This repo is designed to be a one-stop tool for downloading & aggregating open-source music source separation datasets (MUSDB18-HQ, MoisesDB, MedleyDB) into a usable format of unified stem folders for music source separation (MSS) training.
Design decisions were made with the goal of maximising the available data per stem, rather than keeping each stem uniform. This comes at the tradeoff of a small degree of data imbalance for increased data and diversity.
Github install:
pip install git+https://github.com/crlandsc/mss-datasets.gitor clone repository, then install locally:
git clone https://github.com/crlandsc/mss-datasets.git
cd mss-datasets# Local install
pip install -e .
# Development install (adds dev dependencies)
pip install -e ".[dev]"Requires Python >= 3.9.
Downloads MUSDB18-HQ and MedleyDB automatically, then aggregates all datasets. MoisesDB must be downloaded manually.
NOTE: Downloading and aggregation will take several hours. Raw datasets require ~242 GB (MUSDB18-HQ ~31 GB, MedleyDB ~62 GB, MoisesDB ~149 GB) and aggregation adds ~175–205 GB depending on profile and options — plan for ~420–450 GB total. Recommend leaving it running in the background or overnight.
Complete all of the following before running.
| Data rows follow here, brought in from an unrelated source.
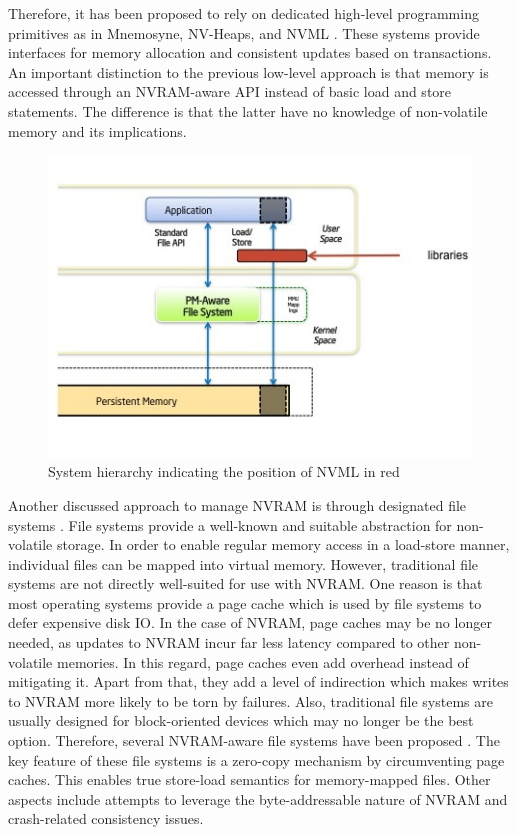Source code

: Therefore, it has been proposed to rely on dedicated high-level programming
primitives as in Mnemosyne, NV-Heaps, and NVML \cite{volos2011mnemosyne,
coburn2011nv_heaps, intel2017nvml}. These systems provide interfaces for memory
allocation and consistent updates based on transactions. An important
distinction to the previous low-level approach is that memory is accessed
through an NVRAM-aware API instead of basic load and store statements. The
difference is that the latter have no knowledge of non-volatile memory and its
implications.

\begin{figure}[!ht]
    \centering
    \includegraphics[scale=0.75]{figures/nvml-arch.jpg}
    \caption{System hierarchy indicating the position of NVML in red \cite{intel2014nvml}}
    \label{fig:nvml}
\end{figure}

Another discussed approach to manage NVRAM is through designated file systems
\cite{oukid2017data, andrei2017sap}. File systems provide a well-known and
suitable abstraction for non-volatile storage. In order to enable regular memory
access in a load-store manner, individual files can be mapped into virtual
memory. However, traditional file systems are not directly well-suited for use
with NVRAM. One reason is that most operating systems provide a page cache which
is used by file systems to defer expensive disk IO. In the case of NVRAM, page
caches may be no longer needed, as updates to NVRAM incur far less latency
compared to other non-volatile memories. In this regard, page caches even add
overhead instead of mitigating it. Apart from that, they add a level of
indirection which makes writes to NVRAM more likely to be torn by failures.
Also, traditional file systems are usually designed for block-oriented devices
which may no longer be the best option. Therefore, several NVRAM-aware file
systems have been proposed \cite{condit2009better, wu2011scmfs,
dulloor2014system, xu2016nova}. The key feature of these file systems is a
zero-copy mechanism by circumventing page caches. This enables true store-load
semantics for memory-mapped files. Other aspects include attempts to leverage
the byte-addressable nature of NVRAM and crash-related consistency issues.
These steps cannot be skipped.
-
Create a Zenodo account and personal access token
- Create an account at https://zenodo.org
- Go to https://zenodo.org/account/settings/applications/
- Click "New token", name it anything (no scopes need to be selected — the token is used for authentication only)
- Copy the token
-
Request access to the MedleyDB records
- Visit both pages below while logged in and click "Request access":
- MedleyDB v1: https://zenodo.org/records/1649325
- MedleyDB v2: https://zenodo.org/records/1715175
- You must wait for the dataset owners to approve your request. Typically happens within minutes, but timing is not guaranteed. Until approved, the download will fail with
"No files found".
- Visit both pages below while logged in and click "Request access":
-
Download MoisesDB manually
- Visit https://music.ai/research/ and scroll down to the MoisesDB dataset section
- Select Download and enter required fields to request download. A download link will be sent to your email, usually within minutes.
- Unzip the archive
- It will unzip to a
moisesdb_v0.1/subfolder - this should be used as the basemoisesdb_path.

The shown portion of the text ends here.